Task to carry out - Among the records below, find the line with "Сукупнасць найдрабнейшых жывёльных" and the line with "- feature/schema-registry". Set down both and every line between, exactly and with no pictures, but nothing else.

(Rendered images with source text)
------------------------------------------------
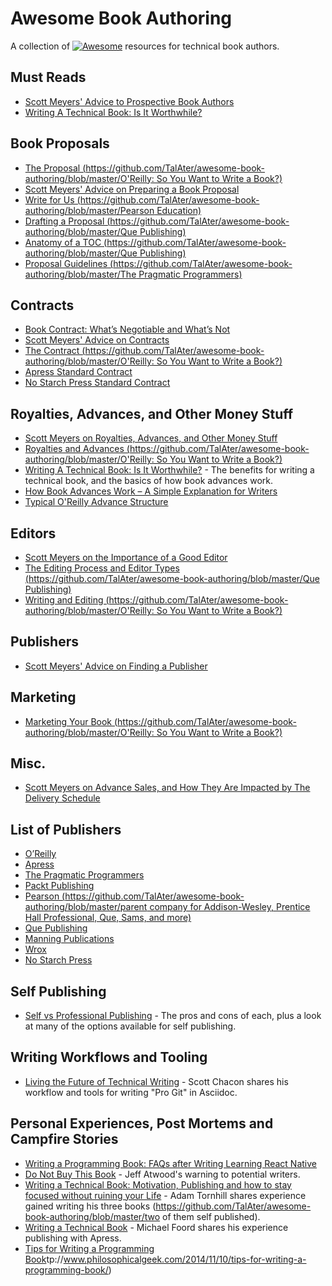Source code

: # Awesome Book Authoring
A collection of [![Awesome](https://cdn.rawgit.com/sindresorhus/awesome/d7305f38d29fed78fa85652e3a63e154dd8e8829/media/badge.svg)](https://github.com/sindresorhus/awesome) resources for technical book authors.



## Must Reads

- [Scott Meyers' Advice to Prospective Book Authors](http://www.aristeia.com/authorAdvice.html)
- [Writing A Technical Book: Is It Worthwhile?](http://www.fasterj.com/articles/bookwriting.shtml)

## Book Proposals

- [The Proposal (https://github.com/TalAter/awesome-book-authoring/blob/master/O'Reilly: So You Want to Write a Book?)](https://github.com/TalAter/awesome-book-authoring/blob/master/http://web.archive.org/web/20130809065323/http://oreilly.com/oreilly/author/ch02.html)
- [Scott Meyers' Advice on Preparing a Book Proposal](http://www.aristeia.com/authorAdvice.html#bookProposal)
- [Write for Us (https://github.com/TalAter/awesome-book-authoring/blob/master/Pearson Education)](https://github.com/TalAter/awesome-book-authoring/blob/master/http://www.informit.com/about/write_for_us.aspx)
- [Drafting a Proposal (https://github.com/TalAter/awesome-book-authoring/blob/master/Que Publishing)](https://github.com/TalAter/awesome-book-authoring/blob/master/http://www.quepublishing.com/promotions/write-for-us-drafting-a-proposal-137677)
- [Anatomy of a TOC (https://github.com/TalAter/awesome-book-authoring/blob/master/Que Publishing)](https://github.com/TalAter/awesome-book-authoring/blob/master/http://www.quepublishing.com/promotions/write-for-us-anatomy-of-a-toc-137678)
- [Proposal Guidelines (https://github.com/TalAter/awesome-book-authoring/blob/master/The Pragmatic Programmers)](https://github.com/TalAter/awesome-book-authoring/blob/master/https://pragprog.com/write-for-us/proposal-guidelines)

## Contracts

- [Book Contract: What’s Negotiable and What’s Not](http://www.writersdigest.com/online-editor/book-contract-whats-negotiable-and-whats-not)
- [Scott Meyers' Advice on Contracts](http://www.aristeia.com/authorAdvice.html#contracts)
- [The Contract (https://github.com/TalAter/awesome-book-authoring/blob/master/O'Reilly: So You Want to Write a Book?)](https://github.com/TalAter/awesome-book-authoring/blob/master/http://web.archive.org/web/20130704110948/http://oreilly.com/oreilly/author/ch03.html)
- [Apress Standard Contract](https://web.archive.org/web/20161010102603/http://www.apress.com/files/Apress_Contract.pdf)
- [No Starch Press Standard Contract](https://www.nostarch.com/download/nspagreement.pdf)

## Royalties, Advances, and Other Money Stuff

- [Scott Meyers on Royalties, Advances, and Other Money Stuff](http://www.aristeia.com/authorAdvice.html#moneyStuff)
- [Royalties and Advances (https://github.com/TalAter/awesome-book-authoring/blob/master/O'Reilly: So You Want to Write a Book?)](https://github.com/TalAter/awesome-book-authoring/blob/master/http://web.archive.org/web/20130704110948/http://oreilly.com/oreilly/author/ch03.html#royadv)
- [Writing A Technical Book: Is It Worthwhile?](http://www.fasterj.com/articles/bookwriting.shtml) - The benefits for writing a technical book, and the basics of how book advances work.
- [How Book Advances Work – A Simple Explanation for Writers](http://www.writersdigest.com/online-editor/how-book-advances-work-a-simple-explanation-for-writers)
- [Typical O'Reilly Advance Structure](http://web.archive.org/web/20130704110948/http://oreilly.com/oreilly/author/ch03.html#advance)

## Editors

- [Scott Meyers on the Importance of a Good Editor](http://www.aristeia.com/authorAdvice.html#publishersAndEditors)
- [The Editing Process and Editor Types (https://github.com/TalAter/awesome-book-authoring/blob/master/Que Publishing)](https://github.com/TalAter/awesome-book-authoring/blob/master/http://www.quepublishing.com/promotions/write-for-us-the-editing-process-137679)
- [Writing and Editing (https://github.com/TalAter/awesome-book-authoring/blob/master/O'Reilly: So You Want to Write a Book?)](https://github.com/TalAter/awesome-book-authoring/blob/master/http://web.archive.org/web/20130710213743/http://oreilly.com/oreilly/author/ch04.html)

## Publishers

- [Scott Meyers' Advice on Finding a Publisher](http://www.aristeia.com/authorAdvice.html#findingAPublisher)

## Marketing

- [Marketing Your Book (https://github.com/TalAter/awesome-book-authoring/blob/master/O'Reilly: So You Want to Write a Book?)](https://github.com/TalAter/awesome-book-authoring/blob/master/http://web.archive.org/web/20130711002825/http://oreilly.com/oreilly/author/ch06.html)

## Misc.

- [Scott Meyers on Advance Sales, and How They Are Impacted by The Delivery Schedule](http://www.aristeia.com/authorAdvice.html#schedule)

## List of Publishers

- [O’Reilly](http://www.oreilly.com/work-with-us.html)
- [Apress](http://www.apress.com/write-for-us/)
- [The Pragmatic Programmers](https://write-with-us.pragprog.com/)
- [Packt Publishing](http://authors.packtpub.com/)
- [Pearson (https://github.com/TalAter/awesome-book-authoring/blob/master/parent company for Addison-Wesley, Prentice Hall Professional, Que, Sams, and more)](https://github.com/TalAter/awesome-book-authoring/blob/master/http://www.informit.com/about/write_for_us.aspx)
- [Que Publishing](http://www.quepublishing.com/about/write_for_us.aspx)
- [Manning Publications](https://www.manning.com/write-for-us)
- [Wrox](http://www.wrox.com/WileyCDA/Section/id-105073.html)
- [No Starch Press](https://www.nostarch.com/writeforus.htm)

## Self Publishing

- [Self vs Professional Publishing](https://medium.com/@davetron5000/self-vs-professional-publishing-c3397bd7defd#.lrfhasuo5) - The pros and cons of each, plus a look at many of the options available for self publishing.

## Writing Workflows and Tooling

- [Living the Future of Technical Writing](https://medium.com/@chacon/living-the-future-of-technical-writing-2f368bd0a272#.8x6g1wxjb) - Scott Chacon shares his workflow and tools for writing "Pro Git" in Asciidoc.

## Personal Experiences, Post Mortems and Campfire Stories

- [Writing a Programming Book: FAQs after Writing Learning React Native](https://medium.com/@brindelle/writing-a-programming-book-faqs-after-writing-learning-react-native-8a5ea8ce04e#.e85mhxolh)
- [Do Not Buy This Book](http://blog.codinghorror.com/do-not-buy-this-book/) - Jeff Atwood's warning to potential writers.
- [Writing a Technical Book: Motivation, Publishing and how to stay focused without ruining your Life](https://github.com/TalAter/awesome-book-authoring/blob/master/http://www.adamtornhill.com/articles/writingbook/writingtechbook.htm) - Adam Tornhill shares experience gained writing his three books (https://github.com/TalAter/awesome-book-authoring/blob/master/two of them self published).
- [Writing a Technical Book](http://www.voidspace.org.uk/python/articles/technical-writing.shtml) - Michael Foord shares his experience publishing with Apress.
- [Tips for Writing a Programming Book](http://www.philosophicalgeek.com/2014/11/10/tips-for-writing-a-programming-book/)tp://www.philosophicalgeek.com/2014/11/10/tips-for-writing-a-programming-book/)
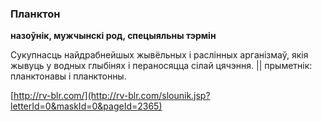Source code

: ### Планктон
**назоўнік, мужчынскі род, спецыяльны тэрмін**

Сукупнасць найдрабнейшых жывёльных і раслінных арганізмаў, якія жывуць у водных глыбінях і пераносяцца сілай цячэння. || прыметнік: планктонавы і планктонны.

<a rel="author">[http://rv-blr.com/](http://rv-blr.com/slounik.jsp?letterId=0&maskId=0&pageId=2365)</a>
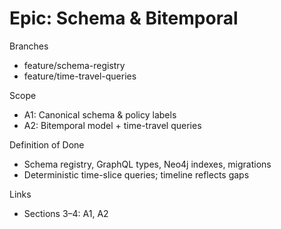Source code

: # Epic: Schema & Bitemporal

Branches

- feature/schema-registry
- feature/time-travel-queries

Scope

- A1: Canonical schema & policy labels
- A2: Bitemporal model + time-travel queries

Definition of Done

- Schema registry, GraphQL types, Neo4j indexes, migrations
- Deterministic time-slice queries; timeline reflects gaps

Links

- Sections 3–4: A1, A2
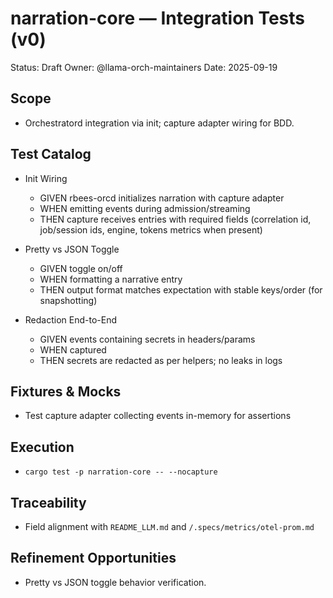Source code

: # narration-core — Integration Tests (v0)

Status: Draft
Owner: @llama-orch-maintainers
Date: 2025-09-19

## Scope

- Orchestratord integration via init; capture adapter wiring for BDD.

## Test Catalog

- Init Wiring
  - GIVEN rbees-orcd initializes narration with capture adapter
  - WHEN emitting events during admission/streaming
  - THEN capture receives entries with required fields (correlation id, job/session ids, engine, tokens metrics when present)

- Pretty vs JSON Toggle
  - GIVEN toggle on/off
  - WHEN formatting a narrative entry
  - THEN output format matches expectation with stable keys/order (for snapshotting)

- Redaction End-to-End
  - GIVEN events containing secrets in headers/params
  - WHEN captured
  - THEN secrets are redacted as per helpers; no leaks in logs

## Fixtures & Mocks

- Test capture adapter collecting events in-memory for assertions

## Execution

- `cargo test -p narration-core -- --nocapture`

## Traceability

- Field alignment with `README_LLM.md` and `/.specs/metrics/otel-prom.md`

## Refinement Opportunities

- Pretty vs JSON toggle behavior verification.
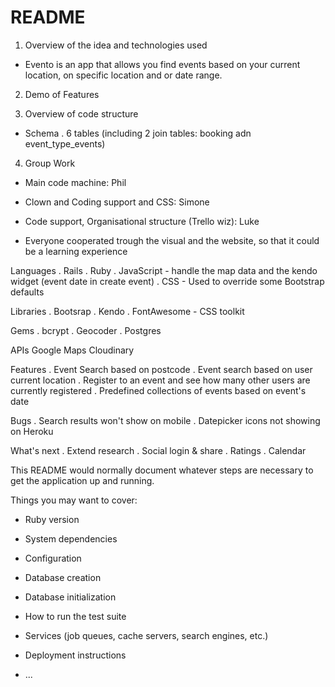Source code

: # README
1. Overview of the idea and technologies used
  - Evento is an app that allows you find events based on your current location, on specific location and or date range.

2. Demo of Features

3. Overview of code structure
  - Schema
    . 6 tables (including 2 join tables: booking adn event_type_events)

4. Group Work
  - Main code machine: Phil
  - Clown and Coding support and CSS: Simone
  - Code support, Organisational structure (Trello wiz): Luke

  - Everyone cooperated trough the visual and the website, so that it could be a learning experience
  

Languages
. Rails
. Ruby
. JavaScript - handle the map data and the kendo widget (event date in create event)
. CSS - Used to override some Bootstrap defaults

Libraries
. Bootsrap
. Kendo
. FontAwesome - CSS toolkit

Gems
. bcrypt
. Geocoder
. Postgres

APIs
Google Maps
Cloudinary

Features
. Event Search based on postcode
. Event search based on user current location
. Register to an event and see how many other users are currently registered
. Predefined collections of events based on event's date

Bugs
. Search results won't show on mobile
. Datepicker icons not showing on Heroku

What's next
. Extend research
. Social login & share
. Ratings
. Calendar









This README would normally document whatever steps are necessary to get the
application up and running.

Things you may want to cover:

* Ruby version

* System dependencies

* Configuration

* Database creation

* Database initialization

* How to run the test suite

* Services (job queues, cache servers, search engines, etc.)

* Deployment instructions

* ...
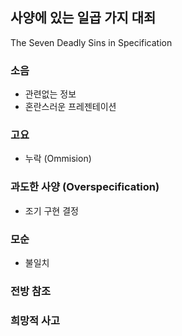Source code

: ## 사양에 있는 일곱 가지 대죄
The Seven Deadly Sins in Specification

### 소음
- 관련없는 정보
- 혼란스러운 프레젠테이션
### 고요
- 누락 (Ommision)
### 과도한 사양 (Overspecification)
- 조기 구현 결정
### 모순
- 불일치
### 전방 참조
### 희망적 사고
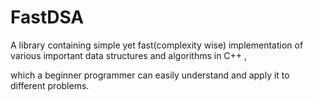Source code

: # FastDSA

A library containing simple yet fast(complexity wise) implementation of various important data structures and algorithms in C++ ,

which a beginner programmer can easily understand and apply it to different problems.



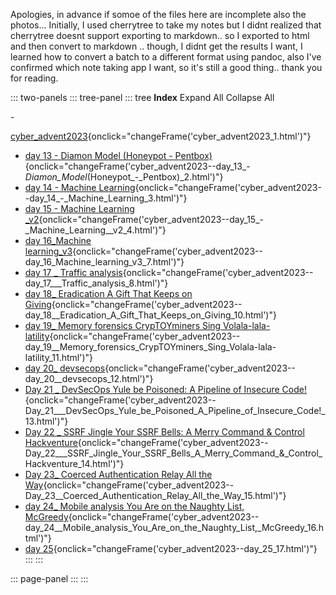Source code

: Apologies, in advance if somoe of the files here are incomplete also the photos... Initially, I used cherrytree to take my notes but I didnt realized that cherrytree doesnt support exporting to markdown.. so I exported to html and then convert to  markdown .. though, I didnt get the results I want, I learned how to convert a batch to a different format using pandoc, also I've confirmed which note taking app I want, so it's still a good thing..  thank you for reading. 



::: two-panels
::: tree-panel
::: tree
**Index** Expand All Collapse All

\-

[cyber_advent2023](#){onclick="changeFrame('cyber_advent2023_1.html')"}

-   [day 13 - Diamon Model (Honeypot -
    Pentbox)](#){onclick="changeFrame('cyber_advent2023--day_13_-_Diamon_Model_(Honeypot_-_Pentbox)_2.html')"}
-   [day 14 - Machine
    Learning](#){onclick="changeFrame('cyber_advent2023--day_14_-_Machine_Learning_3.html')"}
-   [day 15 - Machine Learning
    \_v2](#){onclick="changeFrame('cyber_advent2023--day_15_-_Machine_Learning__v2_4.html')"}
-   [day 16_Machine
    learning_v3](#){onclick="changeFrame('cyber_advent2023--day_16_Machine_learning_v3_7.html')"}
-   [day 17 \_ Traffic
    analysis](#){onclick="changeFrame('cyber_advent2023--day_17___Traffic_analysis_8.html')"}
-   [day 18\_ Eradication A Gift That Keeps on
    Giving](#){onclick="changeFrame('cyber_advent2023--day_18__Eradication_A_Gift_That_Keeps_on_Giving_10.html')"}
-   [day 19\_ Memory forensics CrypTOYminers Sing
    Volala-lala-latility](#){onclick="changeFrame('cyber_advent2023--day_19__Memory_forensics_CrypTOYminers_Sing_Volala-lala-latility_11.html')"}
-   [day 20\_
    devsecops](#){onclick="changeFrame('cyber_advent2023--day_20__devsecops_12.html')"}
-   [Day 21 \_ DevSecOps Yule be Poisoned: A Pipeline of Insecure
    Code!](#){onclick="changeFrame('cyber_advent2023--Day_21___DevSecOps_Yule_be_Poisoned_A_Pipeline_of_Insecure_Code!_13.html')"}
-   [Day 22 \_ SSRF Jingle Your SSRF Bells: A Merry Command & Control
    Hackventure](#){onclick="changeFrame('cyber_advent2023--Day_22___SSRF_Jingle_Your_SSRF_Bells_A_Merry_Command_&_Control_Hackventure_14.html')"}
-   [Day 23\_ Coerced Authentication Relay All the
    Way](#){onclick="changeFrame('cyber_advent2023--Day_23__Coerced_Authentication_Relay_All_the_Way_15.html')"}
-   [day 24\_ Mobile analysis You Are on the Naughty List,
    McGreedy](#){onclick="changeFrame('cyber_advent2023--day_24__Mobile_analysis_You_Are_on_the_Naughty_List,_McGreedy_16.html')"}
-   [day
    25](#){onclick="changeFrame('cyber_advent2023--day_25_17.html')"}
:::
:::

::: page-panel
:::
:::
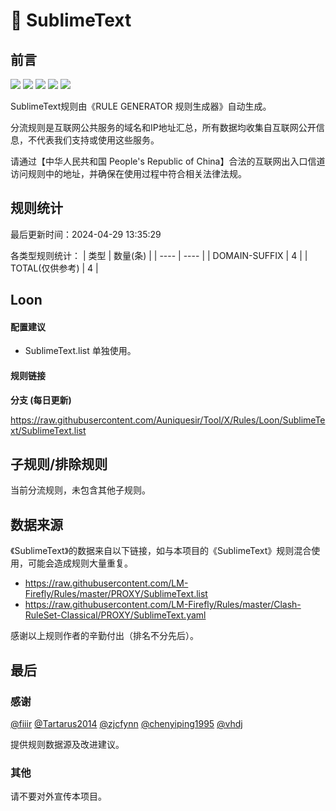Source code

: # 🧸 SublimeText

## 前言

![](https://shields.io/badge/-移除重复规则-ff69b4) ![](https://shields.io/badge/-DOMAIN与DOMAIN--SUFFIX合并-green) ![](https://shields.io/badge/-DOMAIN--SUFFIX间合并-critical) ![](https://shields.io/badge/-DOMAIN--SUFFIX与DOMAIN--KEYWORD合并-blue) ![](https://shields.io/badge/-IP--CIDR(6)合并-blueviolet) 

SublimeText规则由《RULE GENERATOR 规则生成器》自动生成。

分流规则是互联网公共服务的域名和IP地址汇总，所有数据均收集自互联网公开信息，不代表我们支持或使用这些服务。

请通过【中华人民共和国 People's Republic of China】合法的互联网出入口信道访问规则中的地址，并确保在使用过程中符合相关法律法规。

## 规则统计

最后更新时间：2024-04-29 13:35:29

各类型规则统计：
| 类型 | 数量(条)  | 
| ---- | ----  |
| DOMAIN-SUFFIX | 4  | 
| TOTAL(仅供参考) | 4  | 


## Loon 

#### 配置建议
- SublimeText.list 单独使用。

#### 规则链接
**分支 (每日更新)**

https://raw.githubusercontent.com/Auniquesir/Tool/X/Rules/Loon/SublimeText/SublimeText.list











## 子规则/排除规则


当前分流规则，未包含其他子规则。

## 数据来源

《SublimeText》的数据来自以下链接，如与本项目的《SublimeText》规则混合使用，可能会造成规则大量重复。

- https://raw.githubusercontent.com/LM-Firefly/Rules/master/PROXY/SublimeText.list
- https://raw.githubusercontent.com/LM-Firefly/Rules/master/Clash-RuleSet-Classical/PROXY/SublimeText.yaml


感谢以上规则作者的辛勤付出（排名不分先后）。

## 最后

### 感谢

[@fiiir](https://github.com/fiiir) [@Tartarus2014](https://github.com/Tartarus2014) [@zjcfynn](https://github.com/zjcfynn) [@chenyiping1995](https://github.com/chenyiping1995) [@vhdj](https://github.com/vhdj)

提供规则数据源及改进建议。

### 其他

请不要对外宣传本项目。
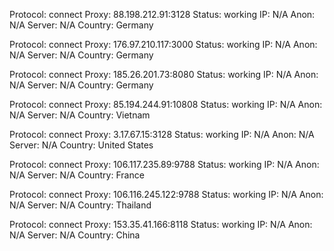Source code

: Protocol: connect
Proxy: 88.198.212.91:3128
Status: working
IP: N/A
Anon: N/A
Server: N/A
Country: Germany

Protocol: connect
Proxy: 176.97.210.117:3000
Status: working
IP: N/A
Anon: N/A
Server: N/A
Country: Germany

Protocol: connect
Proxy: 185.26.201.73:8080
Status: working
IP: N/A
Anon: N/A
Server: N/A
Country: Germany

Protocol: connect
Proxy: 85.194.244.91:10808
Status: working
IP: N/A
Anon: N/A
Server: N/A
Country: Vietnam

Protocol: connect
Proxy: 3.17.67.15:3128
Status: working
IP: N/A
Anon: N/A
Server: N/A
Country: United States

Protocol: connect
Proxy: 106.117.235.89:9788
Status: working
IP: N/A
Anon: N/A
Server: N/A
Country: France

Protocol: connect
Proxy: 106.116.245.122:9788
Status: working
IP: N/A
Anon: N/A
Server: N/A
Country: Thailand

Protocol: connect
Proxy: 153.35.41.166:8118
Status: working
IP: N/A
Anon: N/A
Server: N/A
Country: China

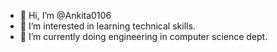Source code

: - 👋 Hi, I’m @Ankita0106
- 👀 I’m interested in learning technical skills.
- 🌱 I’m currently doing engineering in computer science dept.



<!---
Ankita0106/Ankita0106 is a ✨ special ✨ repository because its `README.md` (this file) appears on your GitHub profile.
You can click the Preview link to take a look at your changes.
--->

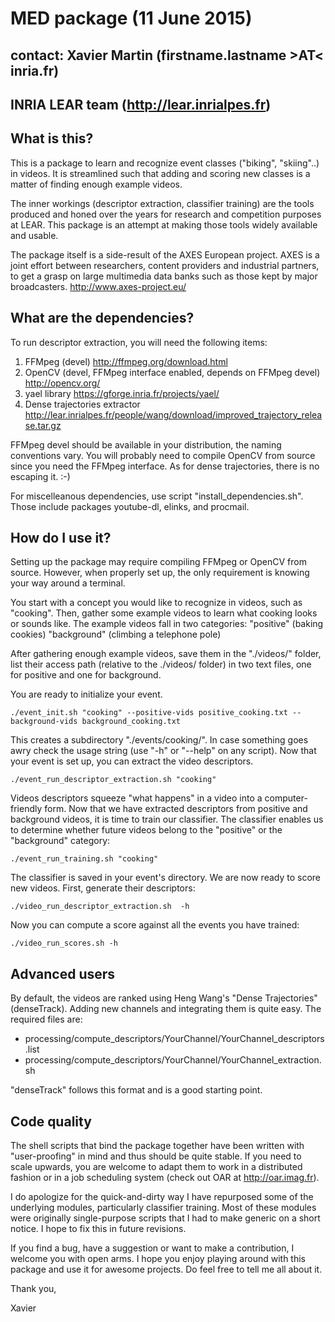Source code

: #   MED package (11 June 2015)
##   contact: Xavier Martin (firstname.lastname >AT< inria.fr)
##   INRIA LEAR team (http://lear.inrialpes.fr)

What is this?
-------------
This is a package to learn and recognize event classes ("biking", "skiing"..) in videos.
It is streamlined such that adding and scoring new classes is a matter of finding
enough example videos.

The inner workings (descriptor extraction, classifier training) are the tools produced
and honed over the years for research and competition purposes at LEAR. This package
is an attempt at making those tools widely available and usable.

The package itself is a side-result of the AXES European project.
AXES is a joint effort between researchers, content providers and industrial partners,
to get a grasp on large multimedia data banks such as those kept by major broadcasters.
http://www.axes-project.eu/

What are the dependencies?
--------------------------
To run descriptor extraction, you will need the following items:

1. FFMpeg (devel)  http://ffmpeg.org/download.html
2. OpenCV (devel, FFMpeg interface enabled, depends on FFMpeg devel)  http://opencv.org/
3. yael library https://gforge.inria.fr/projects/yael/
4. Dense trajectories extractor http://lear.inrialpes.fr/people/wang/download/improved_trajectory_release.tar.gz

FFMpeg devel should be available in your distribution, the naming conventions vary.
You will probably need to compile OpenCV from source since you need the FFMpeg interface.
As for dense trajectories, there is no escaping it. :-)

For miscelleanous dependencies, use script "install_dependencies.sh".
Those include packages youtube-dl, elinks, and procmail.


How do I use it?
----------------
Setting up the package may require compiling FFMpeg or OpenCV from source.
However, when properly set up, the only requirement is knowing your way around a terminal.

You start with a concept you would like to recognize in videos, such as "cooking".
Then, gather some example videos to learn what cooking looks or sounds like.
The example videos fall in two categories: "positive" (baking cookies)
                                           "background" (climbing a telephone pole)

After gathering enough example videos, save them in the "./videos/" folder,
list their access path (relative to the ./videos/ folder) in two text files,
one for positive and one for background.

You are ready to initialize your event.

    ./event_init.sh "cooking" --positive-vids positive_cooking.txt --background-vids background_cooking.txt


This creates a subdirectory "./events/cooking/".
In case something goes awry check the usage string (use "-h" or "--help" on any script).
Now that your event is set up, you can extract the video descriptors.

    ./event_run_descriptor_extraction.sh "cooking"


Videos descriptors squeeze "what happens" in a video into a computer-friendly form.
Now that we have extracted descriptors from positive and background videos, it is time
to train our classifier. The classifier enables us to determine whether future videos
belong to the "positive" or the "background" category:

    ./event_run_training.sh "cooking"


The classifier is saved in your event's directory.
We are now ready to score new videos. First, generate their descriptors:

	./video_run_descriptor_extraction.sh  -h
    
Now you can compute a score against all the events you have trained:

	./video_run_scores.sh -h


Advanced users
--------------
By default, the videos are ranked using Heng Wang's "Dense Trajectories" (denseTrack).
Adding new channels and integrating them is quite easy.
The required files are:

- processing/compute_descriptors/YourChannel/YourChannel_descriptors.list
- processing/compute_descriptors/YourChannel/YourChannel_extraction.sh

"denseTrack" follows this format and is a good starting point.


Code quality
------------
The shell scripts that bind the package together have been written with "user-proofing"
in mind and thus should be quite stable. If you need to scale upwards, you are welcome to adapt them
to work in a distributed fashion or in a job scheduling system (check out OAR at http://oar.imag.fr).

I do apologize for the quick-and-dirty way I have repurposed some of the underlying modules,
particularly classifier training. Most of these modules were originally single-purpose scripts
that I had to make generic on a short notice. I hope to fix this in future revisions.

If you find a bug, have a suggestion or want to make a contribution, I welcome you with open arms.
I hope you enjoy playing around with this package and use it for awesome projects.
Do feel free to tell me all about it.


Thank you,

Xavier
------------------------------------------------
Answer box -
Сукупнасць найдрабнейшых жывёльных і раслінных арганізмаў, якія жывуць у водных глыбінях і пераносяцца сілай цячэння. || прыметнік: планктонавы і планктонны.

<a rel="author">[http://rv-blr.com/](http://rv-blr.com/slounik.jsp?letterId=0&maskId=0&pageId=2365)</a>
Source code

: # Epic: Schema & Bitemporal

Branches

- feature/schema-registry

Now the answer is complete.